What you are asked to do → Only one stretch of the listing below is wanted. Begin at the line that has "- **SA-Customer Success", stop after the line that has "- **Performance Coaching**: Use", and repeat every line in between exactly.

Supplied information →
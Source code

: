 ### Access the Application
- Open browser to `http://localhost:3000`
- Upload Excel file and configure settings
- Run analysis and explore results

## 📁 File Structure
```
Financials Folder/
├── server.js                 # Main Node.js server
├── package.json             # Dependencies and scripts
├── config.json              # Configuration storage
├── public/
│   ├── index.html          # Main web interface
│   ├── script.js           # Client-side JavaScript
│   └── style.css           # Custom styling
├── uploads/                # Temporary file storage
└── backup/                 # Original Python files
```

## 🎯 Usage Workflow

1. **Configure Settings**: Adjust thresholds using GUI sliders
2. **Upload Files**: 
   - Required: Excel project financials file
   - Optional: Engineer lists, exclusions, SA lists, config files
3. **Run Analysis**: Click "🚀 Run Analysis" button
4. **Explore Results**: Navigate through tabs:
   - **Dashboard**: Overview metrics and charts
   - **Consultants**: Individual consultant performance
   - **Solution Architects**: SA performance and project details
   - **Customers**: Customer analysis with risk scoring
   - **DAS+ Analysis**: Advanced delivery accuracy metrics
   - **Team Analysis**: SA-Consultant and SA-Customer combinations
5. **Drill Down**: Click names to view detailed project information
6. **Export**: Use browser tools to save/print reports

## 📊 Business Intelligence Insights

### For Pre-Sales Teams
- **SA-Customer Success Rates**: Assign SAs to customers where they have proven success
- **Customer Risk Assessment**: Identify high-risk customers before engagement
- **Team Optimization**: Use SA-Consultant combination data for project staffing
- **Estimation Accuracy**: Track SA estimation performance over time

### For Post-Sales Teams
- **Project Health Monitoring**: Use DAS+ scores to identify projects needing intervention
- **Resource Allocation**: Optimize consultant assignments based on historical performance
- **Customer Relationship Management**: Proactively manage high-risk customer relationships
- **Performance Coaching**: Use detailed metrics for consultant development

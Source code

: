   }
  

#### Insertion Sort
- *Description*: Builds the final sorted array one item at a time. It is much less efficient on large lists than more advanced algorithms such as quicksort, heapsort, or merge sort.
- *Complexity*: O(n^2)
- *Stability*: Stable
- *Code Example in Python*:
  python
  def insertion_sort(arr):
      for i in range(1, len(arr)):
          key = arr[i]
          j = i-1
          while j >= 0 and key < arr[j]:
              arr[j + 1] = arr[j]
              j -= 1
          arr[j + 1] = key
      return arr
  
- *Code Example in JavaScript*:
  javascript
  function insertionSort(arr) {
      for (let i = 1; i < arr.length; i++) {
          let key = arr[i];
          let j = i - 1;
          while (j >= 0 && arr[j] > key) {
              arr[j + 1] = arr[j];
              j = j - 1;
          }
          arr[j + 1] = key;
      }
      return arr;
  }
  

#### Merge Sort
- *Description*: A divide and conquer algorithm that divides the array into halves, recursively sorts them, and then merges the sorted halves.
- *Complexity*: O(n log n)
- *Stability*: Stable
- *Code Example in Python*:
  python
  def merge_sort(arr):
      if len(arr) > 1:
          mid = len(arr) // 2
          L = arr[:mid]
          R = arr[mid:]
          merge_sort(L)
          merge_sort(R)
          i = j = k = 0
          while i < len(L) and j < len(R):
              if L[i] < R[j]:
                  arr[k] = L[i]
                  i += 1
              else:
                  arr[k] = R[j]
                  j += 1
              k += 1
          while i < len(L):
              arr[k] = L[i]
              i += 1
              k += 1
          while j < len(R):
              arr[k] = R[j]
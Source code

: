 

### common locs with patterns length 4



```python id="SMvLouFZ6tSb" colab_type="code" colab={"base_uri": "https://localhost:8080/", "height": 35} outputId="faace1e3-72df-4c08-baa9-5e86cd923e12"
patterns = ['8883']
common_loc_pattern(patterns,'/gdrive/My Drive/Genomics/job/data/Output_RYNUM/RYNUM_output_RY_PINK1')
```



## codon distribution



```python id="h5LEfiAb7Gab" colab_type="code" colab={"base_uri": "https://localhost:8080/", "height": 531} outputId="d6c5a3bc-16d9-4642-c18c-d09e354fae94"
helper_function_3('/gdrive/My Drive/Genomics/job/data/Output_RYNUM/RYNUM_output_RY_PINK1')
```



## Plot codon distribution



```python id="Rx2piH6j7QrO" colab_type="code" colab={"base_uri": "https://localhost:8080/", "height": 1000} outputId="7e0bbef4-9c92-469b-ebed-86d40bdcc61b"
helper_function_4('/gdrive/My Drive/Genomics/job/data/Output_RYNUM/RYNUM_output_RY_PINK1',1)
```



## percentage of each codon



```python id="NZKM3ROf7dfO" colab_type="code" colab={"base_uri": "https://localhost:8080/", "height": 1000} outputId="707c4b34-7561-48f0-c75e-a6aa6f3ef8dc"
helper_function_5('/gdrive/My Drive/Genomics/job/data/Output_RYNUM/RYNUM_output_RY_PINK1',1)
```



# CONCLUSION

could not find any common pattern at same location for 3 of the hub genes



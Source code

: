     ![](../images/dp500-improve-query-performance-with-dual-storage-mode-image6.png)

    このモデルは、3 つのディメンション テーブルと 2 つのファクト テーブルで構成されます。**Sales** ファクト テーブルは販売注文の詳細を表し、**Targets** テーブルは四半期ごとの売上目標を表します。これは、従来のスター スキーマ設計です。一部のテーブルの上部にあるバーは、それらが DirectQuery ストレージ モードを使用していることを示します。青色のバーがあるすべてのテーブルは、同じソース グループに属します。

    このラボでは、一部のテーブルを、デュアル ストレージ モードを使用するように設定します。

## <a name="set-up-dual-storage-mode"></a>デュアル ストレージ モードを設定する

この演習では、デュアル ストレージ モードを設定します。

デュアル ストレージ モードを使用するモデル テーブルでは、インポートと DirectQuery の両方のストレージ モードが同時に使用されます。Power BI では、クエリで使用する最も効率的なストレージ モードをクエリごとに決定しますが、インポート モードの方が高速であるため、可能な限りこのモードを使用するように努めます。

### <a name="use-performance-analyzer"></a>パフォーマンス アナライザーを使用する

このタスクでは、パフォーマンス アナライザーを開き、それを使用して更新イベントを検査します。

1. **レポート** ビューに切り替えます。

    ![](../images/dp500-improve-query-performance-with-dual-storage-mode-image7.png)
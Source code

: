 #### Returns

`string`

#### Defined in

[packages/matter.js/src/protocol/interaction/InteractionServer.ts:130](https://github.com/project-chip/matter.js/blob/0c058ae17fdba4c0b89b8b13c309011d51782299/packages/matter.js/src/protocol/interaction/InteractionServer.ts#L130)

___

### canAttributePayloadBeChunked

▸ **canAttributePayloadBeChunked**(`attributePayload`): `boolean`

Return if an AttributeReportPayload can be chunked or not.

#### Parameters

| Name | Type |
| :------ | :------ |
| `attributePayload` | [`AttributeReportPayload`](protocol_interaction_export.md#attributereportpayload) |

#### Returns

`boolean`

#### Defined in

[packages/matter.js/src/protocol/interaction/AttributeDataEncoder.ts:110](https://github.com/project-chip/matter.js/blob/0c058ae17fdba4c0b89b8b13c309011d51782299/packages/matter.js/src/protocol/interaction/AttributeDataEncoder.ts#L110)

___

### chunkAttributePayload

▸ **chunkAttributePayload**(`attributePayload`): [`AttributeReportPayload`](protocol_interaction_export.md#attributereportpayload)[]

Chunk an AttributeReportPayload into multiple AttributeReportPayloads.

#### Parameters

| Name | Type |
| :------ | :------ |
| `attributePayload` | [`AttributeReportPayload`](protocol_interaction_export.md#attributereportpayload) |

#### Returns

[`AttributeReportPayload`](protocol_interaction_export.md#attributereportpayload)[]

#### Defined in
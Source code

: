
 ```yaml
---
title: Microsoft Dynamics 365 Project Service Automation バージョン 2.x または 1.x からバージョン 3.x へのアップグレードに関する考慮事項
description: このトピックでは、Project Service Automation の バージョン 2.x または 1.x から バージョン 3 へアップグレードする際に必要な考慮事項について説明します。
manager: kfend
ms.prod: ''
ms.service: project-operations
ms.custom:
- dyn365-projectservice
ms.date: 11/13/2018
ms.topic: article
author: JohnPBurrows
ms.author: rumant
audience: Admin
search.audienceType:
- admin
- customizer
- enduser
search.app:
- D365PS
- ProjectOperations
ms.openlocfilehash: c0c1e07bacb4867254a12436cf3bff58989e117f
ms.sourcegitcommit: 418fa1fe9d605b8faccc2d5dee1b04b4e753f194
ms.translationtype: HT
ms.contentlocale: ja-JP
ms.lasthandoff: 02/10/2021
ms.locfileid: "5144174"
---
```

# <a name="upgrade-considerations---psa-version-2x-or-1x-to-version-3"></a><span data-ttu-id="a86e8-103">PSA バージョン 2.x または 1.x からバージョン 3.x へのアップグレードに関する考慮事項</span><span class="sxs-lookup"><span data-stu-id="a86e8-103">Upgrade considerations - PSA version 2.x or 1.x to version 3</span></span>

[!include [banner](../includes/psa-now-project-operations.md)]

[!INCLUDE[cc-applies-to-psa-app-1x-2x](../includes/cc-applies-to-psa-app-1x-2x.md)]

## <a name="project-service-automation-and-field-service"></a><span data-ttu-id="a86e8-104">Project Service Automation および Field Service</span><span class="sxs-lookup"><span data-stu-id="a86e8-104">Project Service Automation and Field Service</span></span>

Response →
- **SA-Customer Success Rates**: Assign SAs to customers where they have proven success
- **Customer Risk Assessment**: Identify high-risk customers before engagement
- **Team Optimization**: Use SA-Consultant combination data for project staffing
- **Estimation Accuracy**: Track SA estimation performance over time

### For Post-Sales Teams
- **Project Health Monitoring**: Use DAS+ scores to identify projects needing intervention
- **Resource Allocation**: Optimize consultant assignments based on historical performance
- **Customer Relationship Management**: Proactively manage high-risk customer relationships
- **Performance Coaching**: Use detailed metrics for consultant development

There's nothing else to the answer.